Updated flip-part addressed Zach's comment

a-sidorova · a-sidorova · commit ff7aaf0ec052 · 2025-12-09T13:21:00.000+04:00
diff --git a/lib/Conversion/TorchToLinalg/Linear.cpp b/lib/Conversion/TorchToLinalg/Linear.cpp
@@ -1843,19 +1843,18 @@ class ConvertAtenConvolutionBackwardOp
       // If convolution bwd is grouped, `weight` should be expanded
       auto weightExpanded = isGroupedConvBwd ? expandGroups(weight, 0) : weight;
 
-      // Flip weight along spatial dims only if
-      // - kernel size is greater than 1,
-      // - the kernel is not a 1x1 or 1x1x1 kernel.
+      // Flip weight along non-unit spatial dims.

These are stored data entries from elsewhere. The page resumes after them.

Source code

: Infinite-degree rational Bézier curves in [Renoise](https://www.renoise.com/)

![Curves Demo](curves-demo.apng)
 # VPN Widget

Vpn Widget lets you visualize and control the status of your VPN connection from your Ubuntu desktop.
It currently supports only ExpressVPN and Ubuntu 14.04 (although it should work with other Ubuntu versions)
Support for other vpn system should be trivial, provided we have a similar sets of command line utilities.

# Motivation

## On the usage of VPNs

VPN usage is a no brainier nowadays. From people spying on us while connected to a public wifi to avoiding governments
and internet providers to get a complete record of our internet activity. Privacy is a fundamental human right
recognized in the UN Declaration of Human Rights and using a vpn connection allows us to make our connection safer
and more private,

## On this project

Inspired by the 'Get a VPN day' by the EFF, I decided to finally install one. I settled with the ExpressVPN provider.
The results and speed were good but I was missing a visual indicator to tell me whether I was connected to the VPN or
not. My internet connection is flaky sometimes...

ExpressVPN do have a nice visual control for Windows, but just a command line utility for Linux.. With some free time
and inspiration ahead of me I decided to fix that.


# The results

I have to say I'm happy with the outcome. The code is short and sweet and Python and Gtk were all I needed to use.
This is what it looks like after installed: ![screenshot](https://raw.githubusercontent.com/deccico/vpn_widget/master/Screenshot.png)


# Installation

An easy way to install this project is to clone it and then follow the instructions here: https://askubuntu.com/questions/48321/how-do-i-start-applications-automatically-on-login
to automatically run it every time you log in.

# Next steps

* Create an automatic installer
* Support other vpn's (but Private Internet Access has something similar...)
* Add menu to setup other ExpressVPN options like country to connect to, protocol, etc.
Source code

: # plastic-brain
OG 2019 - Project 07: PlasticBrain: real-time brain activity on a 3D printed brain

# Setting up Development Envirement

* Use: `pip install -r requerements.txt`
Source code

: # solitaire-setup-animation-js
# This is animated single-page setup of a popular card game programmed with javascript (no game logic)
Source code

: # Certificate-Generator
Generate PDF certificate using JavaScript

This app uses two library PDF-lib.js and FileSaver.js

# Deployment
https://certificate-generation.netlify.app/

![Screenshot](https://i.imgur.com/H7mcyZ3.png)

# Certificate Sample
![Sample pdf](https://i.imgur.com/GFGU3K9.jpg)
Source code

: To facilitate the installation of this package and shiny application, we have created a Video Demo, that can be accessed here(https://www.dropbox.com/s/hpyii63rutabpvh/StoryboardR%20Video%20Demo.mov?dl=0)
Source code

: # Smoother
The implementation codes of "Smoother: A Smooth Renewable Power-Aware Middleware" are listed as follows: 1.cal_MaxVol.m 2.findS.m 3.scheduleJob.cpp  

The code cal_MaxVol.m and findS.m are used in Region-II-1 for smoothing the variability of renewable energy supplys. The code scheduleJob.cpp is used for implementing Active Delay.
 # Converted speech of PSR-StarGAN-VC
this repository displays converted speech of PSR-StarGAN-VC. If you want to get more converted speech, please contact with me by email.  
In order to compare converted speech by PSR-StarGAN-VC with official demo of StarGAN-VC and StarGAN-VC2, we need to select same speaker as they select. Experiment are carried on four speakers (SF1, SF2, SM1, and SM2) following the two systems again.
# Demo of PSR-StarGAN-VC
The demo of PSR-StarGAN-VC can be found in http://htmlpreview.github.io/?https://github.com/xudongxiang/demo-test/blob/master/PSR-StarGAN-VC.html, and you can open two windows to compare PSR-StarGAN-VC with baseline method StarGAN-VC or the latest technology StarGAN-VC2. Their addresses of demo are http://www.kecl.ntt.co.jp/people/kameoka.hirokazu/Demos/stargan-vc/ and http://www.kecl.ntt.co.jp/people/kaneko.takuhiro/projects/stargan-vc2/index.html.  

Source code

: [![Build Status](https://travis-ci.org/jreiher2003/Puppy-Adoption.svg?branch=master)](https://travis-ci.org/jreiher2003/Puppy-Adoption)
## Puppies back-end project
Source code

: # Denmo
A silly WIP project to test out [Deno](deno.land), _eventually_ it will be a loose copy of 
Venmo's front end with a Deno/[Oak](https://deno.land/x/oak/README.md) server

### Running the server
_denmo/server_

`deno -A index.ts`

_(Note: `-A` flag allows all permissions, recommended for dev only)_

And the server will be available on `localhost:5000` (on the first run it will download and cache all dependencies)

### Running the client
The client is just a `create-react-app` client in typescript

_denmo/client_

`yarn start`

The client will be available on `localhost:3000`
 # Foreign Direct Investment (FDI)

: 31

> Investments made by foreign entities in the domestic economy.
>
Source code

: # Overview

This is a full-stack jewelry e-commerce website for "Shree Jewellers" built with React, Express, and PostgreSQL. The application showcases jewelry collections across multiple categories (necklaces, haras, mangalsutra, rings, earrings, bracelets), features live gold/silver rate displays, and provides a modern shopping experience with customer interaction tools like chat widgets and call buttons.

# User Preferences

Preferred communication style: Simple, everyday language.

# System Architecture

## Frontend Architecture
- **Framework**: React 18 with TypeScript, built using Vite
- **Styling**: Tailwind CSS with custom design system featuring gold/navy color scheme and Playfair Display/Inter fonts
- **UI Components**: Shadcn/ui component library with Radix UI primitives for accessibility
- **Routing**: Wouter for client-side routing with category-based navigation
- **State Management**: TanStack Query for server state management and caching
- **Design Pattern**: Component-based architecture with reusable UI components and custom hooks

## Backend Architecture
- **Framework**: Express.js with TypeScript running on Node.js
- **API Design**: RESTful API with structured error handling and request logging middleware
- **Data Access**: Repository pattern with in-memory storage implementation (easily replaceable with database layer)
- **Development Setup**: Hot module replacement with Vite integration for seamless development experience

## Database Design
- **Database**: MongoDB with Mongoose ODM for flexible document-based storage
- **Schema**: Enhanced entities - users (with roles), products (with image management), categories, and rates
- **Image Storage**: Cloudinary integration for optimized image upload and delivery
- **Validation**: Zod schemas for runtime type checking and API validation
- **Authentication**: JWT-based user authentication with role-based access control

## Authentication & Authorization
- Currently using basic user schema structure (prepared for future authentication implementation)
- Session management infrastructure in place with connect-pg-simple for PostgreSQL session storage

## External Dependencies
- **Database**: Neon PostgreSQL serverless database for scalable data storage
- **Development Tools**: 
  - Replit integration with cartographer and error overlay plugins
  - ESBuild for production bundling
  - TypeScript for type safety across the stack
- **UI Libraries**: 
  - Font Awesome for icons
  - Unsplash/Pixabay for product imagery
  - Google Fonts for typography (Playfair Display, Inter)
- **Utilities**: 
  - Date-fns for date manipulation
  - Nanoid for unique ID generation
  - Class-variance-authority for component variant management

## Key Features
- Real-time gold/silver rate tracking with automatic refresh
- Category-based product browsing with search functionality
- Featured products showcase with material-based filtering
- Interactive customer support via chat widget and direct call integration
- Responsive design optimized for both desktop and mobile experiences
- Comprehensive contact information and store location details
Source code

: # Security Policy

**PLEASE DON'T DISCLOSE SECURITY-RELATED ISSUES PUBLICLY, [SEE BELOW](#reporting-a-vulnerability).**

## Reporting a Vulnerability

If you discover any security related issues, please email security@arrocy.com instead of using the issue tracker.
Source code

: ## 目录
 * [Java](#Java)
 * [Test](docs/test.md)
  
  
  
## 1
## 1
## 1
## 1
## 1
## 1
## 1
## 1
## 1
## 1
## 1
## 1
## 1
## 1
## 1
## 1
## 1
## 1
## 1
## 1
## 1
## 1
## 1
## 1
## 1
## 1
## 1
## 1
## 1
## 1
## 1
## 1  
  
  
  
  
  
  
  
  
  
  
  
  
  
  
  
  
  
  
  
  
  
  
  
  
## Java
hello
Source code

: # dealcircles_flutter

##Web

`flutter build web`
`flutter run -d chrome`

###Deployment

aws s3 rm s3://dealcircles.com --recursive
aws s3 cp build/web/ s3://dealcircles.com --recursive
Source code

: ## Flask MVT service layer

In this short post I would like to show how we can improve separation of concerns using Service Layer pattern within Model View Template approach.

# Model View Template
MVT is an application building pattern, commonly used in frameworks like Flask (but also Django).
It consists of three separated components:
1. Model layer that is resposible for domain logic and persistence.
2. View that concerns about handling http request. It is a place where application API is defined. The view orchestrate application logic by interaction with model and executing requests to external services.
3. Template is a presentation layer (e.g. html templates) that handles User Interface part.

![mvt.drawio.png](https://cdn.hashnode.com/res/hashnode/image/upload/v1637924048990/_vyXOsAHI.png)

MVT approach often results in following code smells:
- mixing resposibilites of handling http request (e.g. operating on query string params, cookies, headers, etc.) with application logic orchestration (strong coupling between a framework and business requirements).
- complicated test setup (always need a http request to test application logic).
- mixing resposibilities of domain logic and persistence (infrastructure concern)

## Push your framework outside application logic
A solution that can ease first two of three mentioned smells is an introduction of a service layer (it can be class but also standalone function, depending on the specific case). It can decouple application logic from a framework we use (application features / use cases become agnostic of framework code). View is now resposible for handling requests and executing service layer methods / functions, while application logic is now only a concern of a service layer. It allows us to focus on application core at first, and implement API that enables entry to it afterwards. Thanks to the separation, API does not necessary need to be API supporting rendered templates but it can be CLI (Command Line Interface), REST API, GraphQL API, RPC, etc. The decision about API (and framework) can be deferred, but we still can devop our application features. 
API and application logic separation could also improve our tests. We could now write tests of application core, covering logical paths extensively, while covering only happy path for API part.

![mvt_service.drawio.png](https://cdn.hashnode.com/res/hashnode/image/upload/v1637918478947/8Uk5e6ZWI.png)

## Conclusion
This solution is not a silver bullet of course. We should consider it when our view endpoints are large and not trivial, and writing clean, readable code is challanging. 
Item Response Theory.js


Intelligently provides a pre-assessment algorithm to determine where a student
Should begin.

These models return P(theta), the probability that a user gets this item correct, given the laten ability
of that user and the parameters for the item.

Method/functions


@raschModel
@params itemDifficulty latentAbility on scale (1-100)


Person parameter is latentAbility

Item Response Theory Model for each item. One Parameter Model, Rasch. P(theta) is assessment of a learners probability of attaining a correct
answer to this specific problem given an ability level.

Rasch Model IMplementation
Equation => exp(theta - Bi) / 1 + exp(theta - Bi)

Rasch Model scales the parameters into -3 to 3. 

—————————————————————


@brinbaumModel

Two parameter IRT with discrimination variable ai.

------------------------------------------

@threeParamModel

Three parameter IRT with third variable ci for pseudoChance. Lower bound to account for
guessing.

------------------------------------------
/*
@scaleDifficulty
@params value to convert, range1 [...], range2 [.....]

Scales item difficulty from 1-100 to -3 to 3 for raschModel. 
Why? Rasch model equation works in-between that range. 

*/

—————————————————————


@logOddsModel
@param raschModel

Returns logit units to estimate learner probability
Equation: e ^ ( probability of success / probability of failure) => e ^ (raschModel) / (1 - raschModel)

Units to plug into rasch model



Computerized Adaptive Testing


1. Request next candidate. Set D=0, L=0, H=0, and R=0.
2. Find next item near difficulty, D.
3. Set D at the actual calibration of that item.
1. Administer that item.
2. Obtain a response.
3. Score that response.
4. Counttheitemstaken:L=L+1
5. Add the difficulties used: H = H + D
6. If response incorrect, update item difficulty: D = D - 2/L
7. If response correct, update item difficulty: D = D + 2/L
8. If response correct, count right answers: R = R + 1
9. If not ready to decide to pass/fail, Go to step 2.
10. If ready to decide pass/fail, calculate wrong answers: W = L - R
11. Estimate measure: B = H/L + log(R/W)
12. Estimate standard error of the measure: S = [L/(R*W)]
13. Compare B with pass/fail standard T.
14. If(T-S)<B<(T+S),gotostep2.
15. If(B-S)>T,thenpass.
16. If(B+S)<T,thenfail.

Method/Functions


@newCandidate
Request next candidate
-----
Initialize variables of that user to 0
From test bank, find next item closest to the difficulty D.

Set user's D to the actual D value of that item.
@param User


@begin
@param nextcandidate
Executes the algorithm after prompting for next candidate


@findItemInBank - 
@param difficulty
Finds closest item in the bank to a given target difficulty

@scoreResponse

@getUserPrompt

       SmallVector<int64_t> weightDimsInt = makeShapeTorchCompatible(
           cast<RankedTensorType>(weightExpanded.getType()).getShape());
-      bool is1x1Kernel = std::all_of(weightDimsInt.rbegin(),
-                                     weightDimsInt.rbegin() + numSpatialDims,
-                                     [](int64_t dim) { return dim == 1; });
-      if (numSpatialDims > 1 && !is1x1Kernel) {
-        SmallVector<int64_t> weightFlipDims;
-        weightFlipDims.reserve(numSpatialDims);
-        for (int64_t i = 0; i < static_cast<int64_t>(numSpatialDims); ++i)
-          weightFlipDims.push_back(spatialStartDimIdx + i);
+      // Collect any non-unit spatial dim indices.
+      SmallVector<int64_t> weightFlipDims;
+      for (auto [idx, dim] : llvm::enumerate(weightDimsInt)) {
+        if (idx >= spatialStartDimIdx && dim != 1) {
+          weightFlipDims.push_back(static_cast<int64_t>(idx));
+        }
+      }
+      // Perform a flip if we have more than one non-trivial spatial dim.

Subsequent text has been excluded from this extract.